▸ **Work instructions**: Show only those lines of the entries where the string "textbf" is found.

== Records to use ==

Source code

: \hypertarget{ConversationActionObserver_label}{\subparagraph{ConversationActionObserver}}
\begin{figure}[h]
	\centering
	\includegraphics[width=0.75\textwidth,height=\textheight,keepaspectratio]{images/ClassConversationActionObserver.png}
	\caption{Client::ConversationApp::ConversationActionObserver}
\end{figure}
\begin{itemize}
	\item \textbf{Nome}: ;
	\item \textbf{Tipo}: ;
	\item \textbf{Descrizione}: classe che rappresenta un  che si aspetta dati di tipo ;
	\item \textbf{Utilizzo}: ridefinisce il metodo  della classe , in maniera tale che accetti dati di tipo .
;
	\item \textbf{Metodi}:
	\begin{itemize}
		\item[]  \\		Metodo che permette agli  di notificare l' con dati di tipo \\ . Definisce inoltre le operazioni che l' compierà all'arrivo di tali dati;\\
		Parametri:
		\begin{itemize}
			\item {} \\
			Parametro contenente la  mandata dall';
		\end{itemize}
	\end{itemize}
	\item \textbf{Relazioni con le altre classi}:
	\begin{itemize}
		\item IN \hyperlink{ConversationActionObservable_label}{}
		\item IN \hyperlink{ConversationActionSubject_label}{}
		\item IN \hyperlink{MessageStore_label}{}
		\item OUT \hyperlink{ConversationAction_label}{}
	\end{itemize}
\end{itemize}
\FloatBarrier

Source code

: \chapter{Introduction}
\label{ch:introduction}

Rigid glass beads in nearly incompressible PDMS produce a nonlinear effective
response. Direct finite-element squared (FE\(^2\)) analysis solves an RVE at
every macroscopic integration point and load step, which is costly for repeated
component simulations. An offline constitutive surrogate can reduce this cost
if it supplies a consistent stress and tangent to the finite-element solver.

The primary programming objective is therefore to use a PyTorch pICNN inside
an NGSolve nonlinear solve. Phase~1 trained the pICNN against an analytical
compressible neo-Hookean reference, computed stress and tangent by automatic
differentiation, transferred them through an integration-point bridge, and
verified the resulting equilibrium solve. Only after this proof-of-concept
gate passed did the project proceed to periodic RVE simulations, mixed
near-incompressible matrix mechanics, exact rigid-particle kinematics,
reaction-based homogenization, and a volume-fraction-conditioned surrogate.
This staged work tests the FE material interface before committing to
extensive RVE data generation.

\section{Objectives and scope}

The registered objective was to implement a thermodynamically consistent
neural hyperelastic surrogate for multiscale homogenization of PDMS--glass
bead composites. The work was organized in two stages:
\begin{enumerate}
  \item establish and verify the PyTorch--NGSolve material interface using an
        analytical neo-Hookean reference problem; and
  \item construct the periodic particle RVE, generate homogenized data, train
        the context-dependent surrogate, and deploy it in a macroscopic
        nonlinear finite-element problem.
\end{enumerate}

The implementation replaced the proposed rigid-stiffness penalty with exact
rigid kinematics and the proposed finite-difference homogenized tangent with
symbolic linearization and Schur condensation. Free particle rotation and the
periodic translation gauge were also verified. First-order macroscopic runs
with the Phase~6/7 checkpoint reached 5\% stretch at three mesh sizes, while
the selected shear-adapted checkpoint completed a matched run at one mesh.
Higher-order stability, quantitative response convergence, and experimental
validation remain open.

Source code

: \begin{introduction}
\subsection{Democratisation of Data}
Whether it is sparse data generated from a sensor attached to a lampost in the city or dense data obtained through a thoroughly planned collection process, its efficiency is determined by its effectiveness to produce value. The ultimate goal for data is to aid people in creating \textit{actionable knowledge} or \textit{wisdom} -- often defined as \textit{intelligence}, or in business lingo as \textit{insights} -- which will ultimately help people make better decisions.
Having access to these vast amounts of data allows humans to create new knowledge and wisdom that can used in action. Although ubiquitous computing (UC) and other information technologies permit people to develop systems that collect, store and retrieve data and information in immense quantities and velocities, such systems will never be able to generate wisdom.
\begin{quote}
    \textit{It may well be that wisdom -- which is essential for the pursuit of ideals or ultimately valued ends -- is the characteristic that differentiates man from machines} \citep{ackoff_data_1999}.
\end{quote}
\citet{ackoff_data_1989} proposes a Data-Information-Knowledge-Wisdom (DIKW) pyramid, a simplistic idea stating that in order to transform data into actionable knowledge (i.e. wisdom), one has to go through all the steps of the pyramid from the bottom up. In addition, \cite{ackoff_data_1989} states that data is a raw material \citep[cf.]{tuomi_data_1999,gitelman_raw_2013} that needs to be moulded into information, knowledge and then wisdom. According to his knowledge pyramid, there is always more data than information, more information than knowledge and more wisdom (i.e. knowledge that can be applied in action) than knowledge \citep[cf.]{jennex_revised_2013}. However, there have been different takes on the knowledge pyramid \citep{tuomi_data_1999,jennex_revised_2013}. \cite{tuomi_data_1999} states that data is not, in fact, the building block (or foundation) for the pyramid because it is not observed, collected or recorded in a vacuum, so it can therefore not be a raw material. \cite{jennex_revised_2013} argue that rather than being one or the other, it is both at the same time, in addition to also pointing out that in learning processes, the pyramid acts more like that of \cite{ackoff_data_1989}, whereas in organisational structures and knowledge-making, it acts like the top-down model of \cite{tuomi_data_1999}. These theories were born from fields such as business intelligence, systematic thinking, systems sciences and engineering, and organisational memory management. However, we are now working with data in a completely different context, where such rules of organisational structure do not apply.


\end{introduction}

===

▸ **Task output**:
	\item \textbf{Nome}: ;
	\item \textbf{Tipo}: ;
	\item \textbf{Descrizione}: classe che rappresenta un  che si aspetta dati di tipo ;
	\item \textbf{Utilizzo}: ridefinisce il metodo  della classe , in maniera tale che accetti dati di tipo .
	\item \textbf{Metodi}:
	\item \textbf{Relazioni con le altre classi}:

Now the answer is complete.